(Records from a data source)

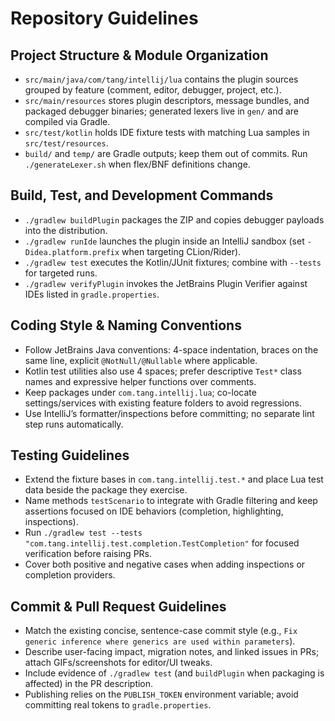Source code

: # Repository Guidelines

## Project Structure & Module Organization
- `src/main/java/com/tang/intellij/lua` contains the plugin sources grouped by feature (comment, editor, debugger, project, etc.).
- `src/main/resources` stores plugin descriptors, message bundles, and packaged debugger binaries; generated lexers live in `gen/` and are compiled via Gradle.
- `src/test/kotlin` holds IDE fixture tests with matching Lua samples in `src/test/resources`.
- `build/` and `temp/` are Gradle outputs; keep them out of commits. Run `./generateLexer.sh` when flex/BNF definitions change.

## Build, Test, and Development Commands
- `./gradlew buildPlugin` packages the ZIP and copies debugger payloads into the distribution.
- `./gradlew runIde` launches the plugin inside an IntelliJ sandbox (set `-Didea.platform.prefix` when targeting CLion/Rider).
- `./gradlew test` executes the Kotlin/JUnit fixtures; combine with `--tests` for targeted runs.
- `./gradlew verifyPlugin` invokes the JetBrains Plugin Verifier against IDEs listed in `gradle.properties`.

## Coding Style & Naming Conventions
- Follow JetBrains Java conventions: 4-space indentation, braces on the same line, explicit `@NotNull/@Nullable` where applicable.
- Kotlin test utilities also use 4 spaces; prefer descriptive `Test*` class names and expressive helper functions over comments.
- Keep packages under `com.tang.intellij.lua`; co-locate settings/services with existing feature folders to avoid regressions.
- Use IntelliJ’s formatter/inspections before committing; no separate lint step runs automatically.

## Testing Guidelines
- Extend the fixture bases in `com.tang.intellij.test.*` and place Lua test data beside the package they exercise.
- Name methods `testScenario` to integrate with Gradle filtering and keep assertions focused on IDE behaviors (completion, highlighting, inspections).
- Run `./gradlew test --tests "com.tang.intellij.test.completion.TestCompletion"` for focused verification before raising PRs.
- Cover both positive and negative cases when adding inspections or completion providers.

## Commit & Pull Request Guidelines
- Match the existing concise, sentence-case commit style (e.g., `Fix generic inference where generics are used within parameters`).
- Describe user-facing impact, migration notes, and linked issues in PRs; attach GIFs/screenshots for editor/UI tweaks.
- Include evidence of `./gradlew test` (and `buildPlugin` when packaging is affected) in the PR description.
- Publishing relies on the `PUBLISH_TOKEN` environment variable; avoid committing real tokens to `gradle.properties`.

---

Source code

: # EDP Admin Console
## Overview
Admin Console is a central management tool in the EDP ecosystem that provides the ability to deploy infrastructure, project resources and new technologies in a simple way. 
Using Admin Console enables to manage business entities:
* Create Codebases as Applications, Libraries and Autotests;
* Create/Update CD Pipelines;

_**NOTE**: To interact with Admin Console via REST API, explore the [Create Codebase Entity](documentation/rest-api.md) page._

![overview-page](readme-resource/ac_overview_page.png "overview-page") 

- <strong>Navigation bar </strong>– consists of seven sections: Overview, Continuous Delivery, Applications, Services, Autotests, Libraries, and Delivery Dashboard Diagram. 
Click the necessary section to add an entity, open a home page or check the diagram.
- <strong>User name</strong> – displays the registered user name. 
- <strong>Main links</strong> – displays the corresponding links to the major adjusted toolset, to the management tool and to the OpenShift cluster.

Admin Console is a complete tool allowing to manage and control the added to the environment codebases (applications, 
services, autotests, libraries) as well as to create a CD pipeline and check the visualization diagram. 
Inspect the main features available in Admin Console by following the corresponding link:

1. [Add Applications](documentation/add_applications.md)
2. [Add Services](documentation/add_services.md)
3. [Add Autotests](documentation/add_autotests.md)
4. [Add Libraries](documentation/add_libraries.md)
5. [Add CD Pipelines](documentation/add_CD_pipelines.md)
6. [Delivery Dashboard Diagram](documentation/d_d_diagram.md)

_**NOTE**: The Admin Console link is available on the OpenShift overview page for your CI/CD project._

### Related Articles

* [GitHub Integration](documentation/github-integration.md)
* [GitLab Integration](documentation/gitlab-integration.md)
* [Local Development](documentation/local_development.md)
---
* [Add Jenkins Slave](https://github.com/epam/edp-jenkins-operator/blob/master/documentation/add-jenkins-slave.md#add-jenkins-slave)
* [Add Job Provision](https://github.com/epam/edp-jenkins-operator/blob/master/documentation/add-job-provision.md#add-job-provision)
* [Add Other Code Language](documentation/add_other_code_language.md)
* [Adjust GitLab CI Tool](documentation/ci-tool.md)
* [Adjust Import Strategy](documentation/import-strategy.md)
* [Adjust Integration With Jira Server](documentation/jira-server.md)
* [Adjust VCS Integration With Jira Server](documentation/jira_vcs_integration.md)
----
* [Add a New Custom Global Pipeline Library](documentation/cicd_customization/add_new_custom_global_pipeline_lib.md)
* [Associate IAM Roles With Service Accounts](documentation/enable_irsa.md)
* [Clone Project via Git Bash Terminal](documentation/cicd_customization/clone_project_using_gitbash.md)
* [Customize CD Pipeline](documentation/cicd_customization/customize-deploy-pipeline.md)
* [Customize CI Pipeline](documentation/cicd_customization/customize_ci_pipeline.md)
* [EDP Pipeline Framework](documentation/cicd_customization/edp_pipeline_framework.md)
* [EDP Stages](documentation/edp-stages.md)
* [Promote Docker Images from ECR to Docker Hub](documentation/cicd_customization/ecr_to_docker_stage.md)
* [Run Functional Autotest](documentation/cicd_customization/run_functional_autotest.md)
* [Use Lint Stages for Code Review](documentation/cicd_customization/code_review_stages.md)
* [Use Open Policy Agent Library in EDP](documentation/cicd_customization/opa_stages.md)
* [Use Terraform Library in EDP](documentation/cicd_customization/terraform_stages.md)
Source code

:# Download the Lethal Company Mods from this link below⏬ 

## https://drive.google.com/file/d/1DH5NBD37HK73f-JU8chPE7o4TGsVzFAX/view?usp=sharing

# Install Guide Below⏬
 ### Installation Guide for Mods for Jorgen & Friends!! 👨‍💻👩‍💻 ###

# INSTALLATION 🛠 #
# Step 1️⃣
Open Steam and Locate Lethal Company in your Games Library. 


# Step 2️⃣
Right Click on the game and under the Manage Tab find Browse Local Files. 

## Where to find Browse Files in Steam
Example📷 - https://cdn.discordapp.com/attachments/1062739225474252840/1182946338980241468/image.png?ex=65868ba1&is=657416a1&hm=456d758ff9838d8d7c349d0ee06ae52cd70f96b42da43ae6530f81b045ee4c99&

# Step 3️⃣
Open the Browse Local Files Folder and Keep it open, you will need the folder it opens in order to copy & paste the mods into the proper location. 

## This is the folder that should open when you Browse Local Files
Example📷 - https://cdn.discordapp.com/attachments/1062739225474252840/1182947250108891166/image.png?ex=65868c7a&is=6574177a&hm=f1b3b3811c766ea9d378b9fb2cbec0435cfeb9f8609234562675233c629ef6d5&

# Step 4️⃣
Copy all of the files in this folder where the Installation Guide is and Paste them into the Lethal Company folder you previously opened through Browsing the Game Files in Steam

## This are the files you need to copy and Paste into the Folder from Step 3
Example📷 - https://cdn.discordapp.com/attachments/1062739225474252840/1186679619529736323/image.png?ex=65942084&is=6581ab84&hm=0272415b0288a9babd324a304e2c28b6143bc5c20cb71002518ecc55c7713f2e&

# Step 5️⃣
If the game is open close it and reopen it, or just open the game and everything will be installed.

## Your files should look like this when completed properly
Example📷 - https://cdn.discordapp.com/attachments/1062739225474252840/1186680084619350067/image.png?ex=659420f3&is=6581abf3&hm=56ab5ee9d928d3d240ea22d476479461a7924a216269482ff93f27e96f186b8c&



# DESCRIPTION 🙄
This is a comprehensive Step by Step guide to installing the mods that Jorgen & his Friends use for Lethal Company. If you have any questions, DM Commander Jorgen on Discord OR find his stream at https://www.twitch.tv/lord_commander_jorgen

▶ _Description of the task_
Copy all lines of the records that have the string "GitLab" in them.

▶ _Answer to the exercise_
* [GitLab Integration](documentation/gitlab-integration.md)
* [Adjust GitLab CI Tool](documentation/ci-tool.md)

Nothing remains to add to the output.